[TASK INSTRUCTIONS] Retrieve every line from the records in which the word "properties" occurs.
━━ INFORMATION PROVIDED ━━
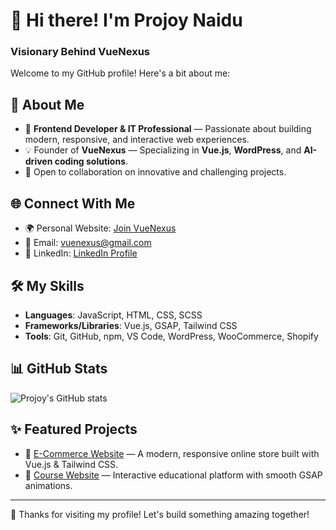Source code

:# 👋 Hi there! I'm Projoy Naidu  
### Visionary Behind VueNexus

Welcome to my GitHub profile! Here's a bit about me:

## 🌟 About Me
- 🎯 **Frontend Developer & IT Professional** — Passionate about building modern, responsive, and interactive web experiences.
- 💡 Founder of **VueNexus** — Specializing in **Vue.js**, **WordPress**, and **AI-driven coding solutions**.
- 🚀 Open to collaboration on innovative and challenging projects.

## 🌐 Connect With Me
- 🌍 Personal Website: [Join VueNexus](https://projoy-vue.github.io/joinVnexus/)
- 💌 Email: [vuenexus@gmail.com](mailto:projoynaidu407@gmail.com)
- 💼 LinkedIn: [LinkedIn Profile](https://www.linkedin.com/in/vuenexus/)

## 🛠️ My Skills
- **Languages**: JavaScript, HTML, CSS, SCSS
- **Frameworks/Libraries**: Vue.js, GSAP, Tailwind CSS
- **Tools**: Git, GitHub, npm, VS Code, WordPress, WooCommerce, Shopify

## 📊 GitHub Stats
![Projoy's GitHub stats](https://github-readme-stats.vercel.app/api?username=joinvnexus&show_icons=true&theme=radical)

## ✨ Featured Projects
- 🌟 [E-Commerce Website](https://github.com/joinvnexus/e-commerce-webpage) — A modern, responsive online store built with Vue.js & Tailwind CSS.
- 🌟 [Course Website](https://github.com/joinvnexus/Coursewebsite) — Interactive educational platform with smooth GSAP animations.

---

🎉 Thanks for visiting my profile! Let's build something amazing together!
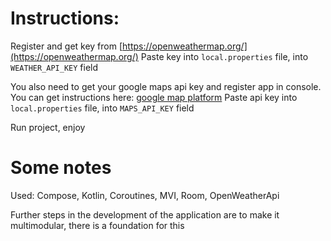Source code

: # Instructions:

Register and get key from [https://openweathermap.org/](https://openweathermap.org/)
Paste key into `local.properties` file, into `WEATHER_API_KEY` field

You also need to get your google maps api key and register app in console.
You can get instructions
here: [google map platform](https://developers.google.com/maps/documentation/android-sdk/get-api-key)
Paste api key into `local.properties` file, into `MAPS_API_KEY` field

Run project, enjoy

# Some notes

Used: Compose, Kotlin, Coroutines, MVI, Room, OpenWeatherApi

Further steps in the development of the application are to make it multimodular, there is a
foundation for this
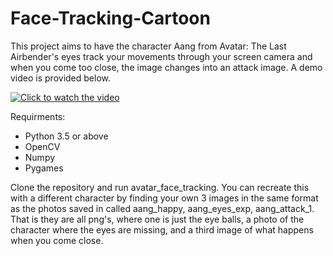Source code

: # Face-Tracking-Cartoon
This project aims to have the character Aang from Avatar: The Last Airbender's eyes track your movements through your screen camera and when you come too close, the image changes into an attack image. A demo video is provided below.

[![Click to watch the video](https://github.com/sziaa/Face-Tracking-Cartoon/raw/main/assets/143029165/7035ed04-cf5d-40e4-bbb8-0d5a00b33bec.png)](https://www.youtube.com/watch?v=ZF__6LuY3GM&ab_channel=SehrishZia)


Requirments:

- Python 3.5 or above
- OpenCV
- Numpy
- Pygames

Clone the repository and run avatar_face_tracking. You can recreate this with a different character by finding your own 3 images in the same format as the photos saved in called aang_happy, aang_eyes_exp, aang_attack_1. That is they are all png's, where one is just the eye balls, a photo of the character where the eyes are missing, and a third image of what happens when you come close.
━━━
[RESULT OF THIS TASK]
Paste key into `local.properties` file, into `WEATHER_API_KEY` field
Paste api key into `local.properties` file, into `MAPS_API_KEY` field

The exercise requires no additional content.